[Source texts of formatted documents]
• • • • • • •

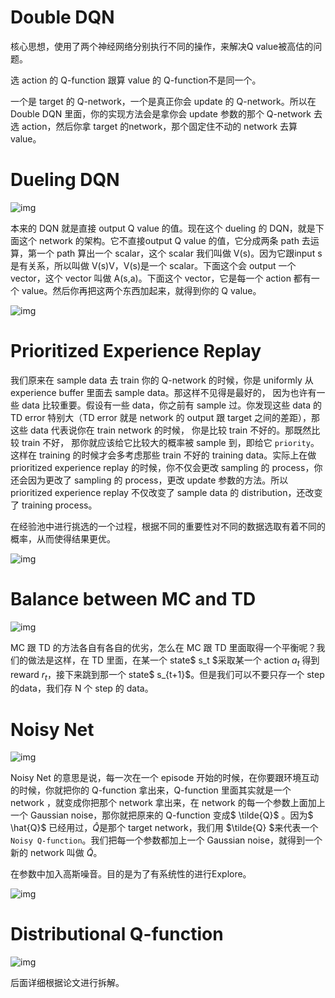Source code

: # Double DQN

核心思想，使用了两个神经网络分别执行不同的操作，来解决Q value被高估的问题。

选 action 的 Q-function 跟算 value 的 Q-function不是同一个。

 一个是 target 的 Q-network，一个是真正你会 update 的 Q-network。所以在 Double DQN 里面，你的实现方法会是拿你会 update 参数的那个 Q-network 去选 action，然后你拿 target 的network，那个固定住不动的 network 去算 value。

# Dueling DQN

![img](https://datawhalechina.github.io/leedeeprl-notes/chapter7/img/7.4.png)

本来的 DQN 就是直接 output Q value 的值。现在这个 dueling 的 DQN，就是下面这个 network 的架构。它不直接output Q value 的值，它分成两条 path 去运算，第一个 path 算出一个 scalar，这个 scalar 我们叫做 V(s)。因为它跟input s 是有关系，所以叫做 V(s)V，V(s)是一个 scalar。下面这个会 output 一个 vector，这个 vector 叫做 A(s,a)。下面这个 vector，它是每一个 action 都有一个 value。然后你再把这两个东西加起来，就得到你的 Q value。

![img](https://datawhalechina.github.io/leedeeprl-notes/chapter7/img/7.5.png)

# Prioritized Experience Replay

我们原来在 sample data 去 train 你的 Q-network 的时候，你是 uniformly 从 experience buffer 里面去 sample data。那这样不见得是最好的， 因为也许有一些 data 比较重要。假设有一些 data，你之前有 sample 过。你发现这些 data 的 TD error 特别大（TD error 就是 network 的 output 跟 target 之间的差距），那这些 data 代表说你在 train network 的时候， 你是比较 train 不好的。那既然比较 train 不好， 那你就应该给它比较大的概率被 sample 到，即给它 `priority`。这样在 training 的时候才会多考虑那些 train 不好的 training data。实际上在做 prioritized experience replay 的时候，你不仅会更改 sampling 的 process，你还会因为更改了 sampling 的 process，更改 update 参数的方法。所以 prioritized experience replay 不仅改变了 sample data 的 distribution，还改变了 training process。

在经验池中进行挑选的一个过程，根据不同的重要性对不同的数据选取有着不同的概率，从而使得结果更优。

![img](https://datawhalechina.github.io/leedeeprl-notes/chapter7/img/7.7.png)

# Balance between MC and TD

![img](https://datawhalechina.github.io/leedeeprl-notes/chapter7/img/7.8.png)

MC 跟 TD 的方法各自有各自的优劣，怎么在 MC 跟 TD 里面取得一个平衡呢？我们的做法是这样，在 TD 里面，在某一个 state$ s_t $采取某一个 action $a_t$ 得到 reward $r_t$，接下来跳到那一个 state$ s_{t+1}$。但是我们可以不要只存一个 step 的data，我们存 N 个 step 的 data。

# Noisy Net

![img](https://datawhalechina.github.io/leedeeprl-notes/chapter7/img/7.9.png)

Noisy Net 的意思是说，每一次在一个 episode 开始的时候，在你要跟环境互动的时候，你就把你的 Q-function 拿出来，Q-function 里面其实就是一个 network ，就变成你把那个 network 拿出来，在 network 的每一个参数上面加上一个 Gaussian noise，那你就把原来的 Q-function 变成$ \tilde{Q}$ 。因为$ \hat{Q}$ 已经用过，$\hat{Q}$是那个 target network，我们用 $\tilde{Q} $来代表一个`Noisy Q-function`。我们把每一个参数都加上一个 Gaussian noise，就得到一个新的 network 叫做 $\tilde{Q}$。

在参数中加入高斯噪音。目的是为了有系统性的进行Explore。

![img](https://datawhalechina.github.io/leedeeprl-notes/chapter7/img/7.10.png)

# Distributional Q-function

![img](https://datawhalechina.github.io/leedeeprl-notes/chapter7/img/7.11.png)

后面详细根据论文进行拆解。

• • • • • • •

* What you need to do
Look through the data above and return exactly the lines from the one that contains "本来的 DQN 就是直接" to the one that contains "# Prioritized Experience Replay", inclusive, with nothing else.

* Task output
本来的 DQN 就是直接 output Q value 的值。现在这个 dueling 的 DQN，就是下面这个 network 的架构。它不直接output Q value 的值，它分成两条 path 去运算，第一个 path 算出一个 scalar，这个 scalar 我们叫做 V(s)。因为它跟input s 是有关系，所以叫做 V(s)V，V(s)是一个 scalar。下面这个会 output 一个 vector，这个 vector 叫做 A(s,a)。下面这个 vector，它是每一个 action 都有一个 value。然后你再把这两个东西加起来，就得到你的 Q value。

![img](https://datawhalechina.github.io/leedeeprl-notes/chapter7/img/7.5.png)

# Prioritized Experience Replay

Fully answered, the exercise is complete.